Data-Driven Modeling for the Enhanced Understanding for the Crystallization of an Active Pharmaceutical Ingredient

Extensive research efforts are dedicated to studying and understanding the dynamics of the crystallization of an active pharmaceutical ingredient (API), aiming to optimize product quality, yield, and robustness. In this study, we developed, tuned, and demonstrated a data-rich experimentation workflow that can be used to characterize and model the dynamic behavior of an antisolvent crystallization of an API. First, automated, parallel experiment technology and empirical models are used to describe the API solubility as a function of temperature and solvent composition. Next, an efficient protocol that leverages laboratory automation and process analytical technologies was used to generate an accurate chemometric model to quantify API supernatant concentration with in situ Fourier-transformed infrared spectroscopy. Using a 2² full-factorial design and data-rich experimentation, supernatant concentration profiles were obtained to characterize the impact of the crystallization temperature and antisolvent charge rate on the isolation procedure.
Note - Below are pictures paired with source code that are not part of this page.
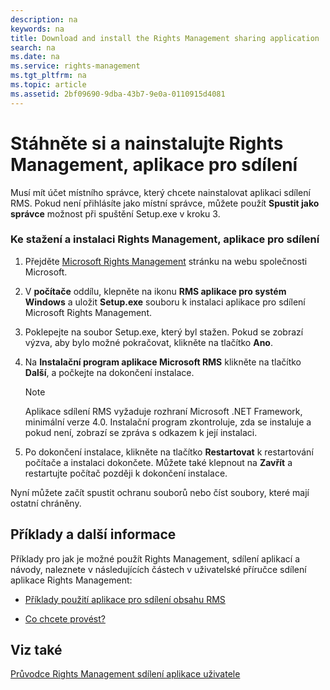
 ```yaml
---
description: na
keywords: na
title: Download and install the Rights Management sharing application
search: na
ms.date: na
ms.service: rights-management
ms.tgt_pltfrm: na
ms.topic: article
ms.assetid: 2bf09690-9dba-43b7-9e0a-0110915d4081
---
```

# St&#225;hněte si a nainstalujte Rights Management, aplikace pro sd&#237;len&#237;
Musí mít účet místního správce, který chcete nainstalovat aplikaci sdílení RMS. Pokud není přihlásíte jako místní správce, můžete použít **Spustit jako správce** možnost při spuštění Setup.exe v kroku 3.

### Ke stažení a instalaci Rights Management, aplikace pro sdílení

1.  Přejděte [Microsoft Rights Management](http://go.microsoft.com/fwlink/?LinkId=303970) stránku na webu společnosti Microsoft.

2.  V **počítače** oddílu, klepněte na ikonu **RMS aplikace pro systém Windows** a uložit **Setup.exe** souboru k instalaci aplikace pro sdílení Microsoft Rights Management.

3.  Poklepejte na soubor Setup.exe, který byl stažen. Pokud se zobrazí výzva, aby bylo možné pokračovat, klikněte na tlačítko **Ano**.

4.  Na **Instalační program aplikace Microsoft RMS** klikněte na tlačítko **Další**, a počkejte na dokončení instalace.

    > [!NOTE]
    > Aplikace sdílení RMS vyžaduje rozhraní Microsoft .NET Framework, minimální verze 4.0. Instalační program zkontroluje, zda se instaluje a pokud není, zobrazí se zpráva s odkazem k její instalaci.

5.  Po dokončení instalace, klikněte na tlačítko **Restartovat** k restartování počítače a instalaci dokončete. Můžete také klepnout na **Zavřít** a restartujte počítač později k dokončení instalace.

Nyní můžete začít spustit ochranu souborů nebo číst soubory, které mají ostatní chráněny.

## Příklady a další informace
Příklady pro jak je možné použít Rights Management, sdílení aplikací a návody, naleznete v následujících částech v uživatelské příručce sdílení aplikace Rights Management:

-   [Příklady použití aplikace pro sdílení obsahu RMS](../Topic/Rights_Management_sharing_application_user_guide.md#BKMK_SharingExamples)

-   [Co chcete provést?](../Topic/Rights_Management_sharing_application_user_guide.md#BKMK_SharingInstructions)

## Viz také
[Průvodce Rights Management sdílení aplikace uživatele](../Topic/Rights_Management_sharing_application_user_guide.md)

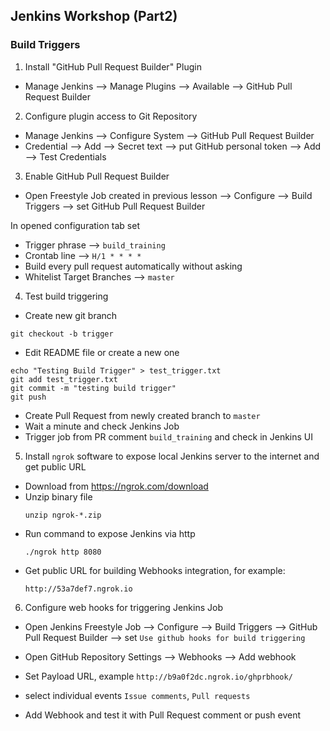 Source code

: ##  Jenkins Workshop (Part2)

### Build Triggers

1. Install "GitHub Pull Request Builder" Plugin

  * Manage Jenkins --> Manage Plugins --> Available --> GitHub Pull Request Builder


2. Configure plugin access to Git Repository

  * Manage Jenkins --> Configure System --> GitHub Pull Request Builder
  * Credential --> Add --> Secret text --> put GitHub personal token --> Add --> Test Credentials


3. Enable GitHub Pull Request Builder

  * Open Freestyle Job created in previous lesson -->
    Configure --> Build Triggers --> set GitHub Pull Request Builder


  In opened configuration tab set

  * Trigger phrase --> `build_training`
  * Crontab line --> `H/1 * * * *`
  * Build every pull request automatically without asking
  * Whitelist Target Branches --> `master`

4. Test build triggering

  * Create new git branch
  ```
  git checkout -b trigger
  ```
  * Edit README file or create a new one
  ```
  echo "Testing Build Trigger" > test_trigger.txt
  git add test_trigger.txt
  git commit -m "testing build trigger"
  git push
  ```
  * Create Pull Request from newly created branch to `master`
  * Wait a minute and check Jenkins Job
  * Trigger job from PR comment `build_training` and check in Jenkins UI


5. Install `ngrok` software to expose local Jenkins server to the internet and get public URL

  * Download from https://ngrok.com/download
  * Unzip binary file
    ```
    unzip ngrok-*.zip
    ```
  * Run command to expose Jenkins via http
    ```
    ./ngrok http 8080
    ```
  * Get public URL for building Webhooks integration, for example:
    ```
    http://53a7def7.ngrok.io
    ```


6. Configure web hooks for triggering Jenkins Job

  *  Open Jenkins Freestyle Job --> Configure --> Build Triggers --> GitHub Pull Request Builder --> set `Use github hooks for build triggering`

  * Open GitHub Repository Settings -->
  Webhooks --> Add webhook
  * Set Payload URL, example
  `http://b9a0f2dc.ngrok.io/ghprbhook/`
  * select individual events `Issue comments`, `Pull requests`
  * Add Webhook and test it with Pull Request comment or push event

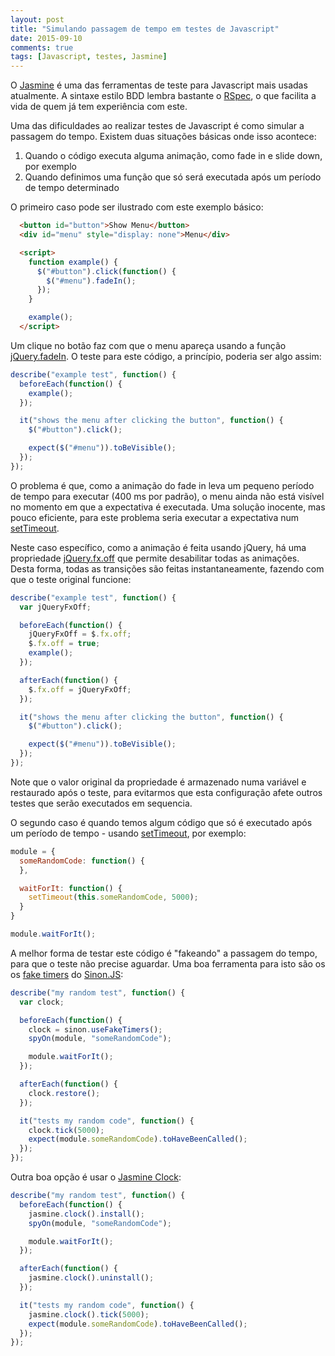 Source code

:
 ```yaml
---
layout: post
title: "Simulando passagem de tempo em testes de Javascript"
date: 2015-09-10
comments: true
tags: [Javascript, testes, Jasmine]
---
```

O [Jasmine](http://jasmine.github.io/) é uma das ferramentas de teste para Javascript mais usadas atualmente. A sintaxe estilo BDD lembra bastante o [RSpec](http://rspec.info/), o que facilita a vida de quem já tem experiência com este.

Uma das dificuldades ao realizar testes de Javascript é como simular a passagem do tempo. Existem duas situações básicas onde isso acontece:

1. Quando o código executa alguma animação, como fade in e slide down, por exemplo
2. Quando definimos uma função que só será executada após um período de tempo determinado

O primeiro caso pode ser ilustrado com este exemplo básico:

```html
  <button id="button">Show Menu</button>
  <div id="menu" style="display: none">Menu</div>

  <script>
    function example() {
      $("#button").click(function() {
        $("#menu").fadeIn();
      });
    }

    example();
  </script>
```

Um clique no botão faz com que o menu apareça usando a função [jQuery.fadeIn](http://api.jquery.com/fadein/). O teste para este código, a princípio, poderia ser algo assim:

```javascript
describe("example test", function() {
  beforeEach(function() {
    example();
  });

  it("shows the menu after clicking the button", function() {
    $("#button").click();

    expect($("#menu")).toBeVisible();
  });
});
```

O problema é que, como a animação do fade in leva um pequeno período de tempo para executar (400 ms por padrão), o menu ainda não está visível no momento em que a expectativa é executada. Uma solução inocente, mas pouco eficiente, para este problema seria executar a expectativa num [setTimeout](https://developer.mozilla.org/en-US/docs/Web/API/WindowTimers/setTimeout).

Neste caso específico, como a animação é feita usando jQuery, há uma propriedade [jQuery.fx.off](https://api.jquery.com/jquery.fx.off/) que permite desabilitar todas as animações. Desta forma, todas as transições são feitas instantaneamente, fazendo com que o teste original funcione:

```javascript
describe("example test", function() {
  var jQueryFxOff;

  beforeEach(function() {
    jQueryFxOff = $.fx.off;
    $.fx.off = true;
    example();
  });

  afterEach(function() {
    $.fx.off = jQueryFxOff;
  });

  it("shows the menu after clicking the button", function() {
    $("#button").click();

    expect($("#menu")).toBeVisible();
  });
});
```

Note que o valor original da propriedade é armazenado numa variável e restaurado após o teste, para evitarmos que esta configuração afete outros testes que serão executados em sequencia.

O segundo caso é quando temos algum código que só é executado após um período de tempo - usando [setTimeout](https://developer.mozilla.org/en-US/docs/Web/API/WindowTimers/setTimeout), por exemplo:

```javascript
module = {
  someRandomCode: function() {
  },

  waitForIt: function() {
    setTimeout(this.someRandomCode, 5000);
  }
}

module.waitForIt();
```

A melhor forma de testar este código é "fakeando" a passagem do tempo, para que o teste não precise aguardar. Uma boa ferramenta para isto são os os [fake timers](http://sinonjs.org/docs/#clock) do [Sinon.JS](http://sinonjs.org/):

```javascript
describe("my random test", function() {
  var clock;

  beforeEach(function() {
    clock = sinon.useFakeTimers();
    spyOn(module, "someRandomCode");

    module.waitForIt();
  });

  afterEach(function() {
    clock.restore();
  });

  it("tests my random code", function() {
    clock.tick(5000);
    expect(module.someRandomCode).toHaveBeenCalled();
  });
});
```

Outra boa opção é usar o [Jasmine Clock](http://jasmine.github.io/2.3/introduction.html#section-Jasmine_Clock):

```javascript
describe("my random test", function() {
  beforeEach(function() {
    jasmine.clock().install();
    spyOn(module, "someRandomCode");

    module.waitForIt();
  });

  afterEach(function() {
    jasmine.clock().uninstall();
  });

  it("tests my random code", function() {
    jasmine.clock().tick(5000);
    expect(module.someRandomCode).toHaveBeenCalled();
  });
});
```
These multivariate, time-series data profiles were subsequently modeled using dynamic response surface methodology (DRSM). This approach provided a comprehensive understanding of the sensitivity of the operating parameters on the crystallization process to enable rapid process development. The DRSM model successfully predicted the concentration dynamics based on antisolvent fraction, addition rate, and temperature for the training data set from the initial design of the experiment as well as a separate validation experiment. This study highlights how the combination of data-rich experimentation and process modeling can lead to valuable process knowledge for optimization and control strategies for crystallization in pharmaceutical manufacturing.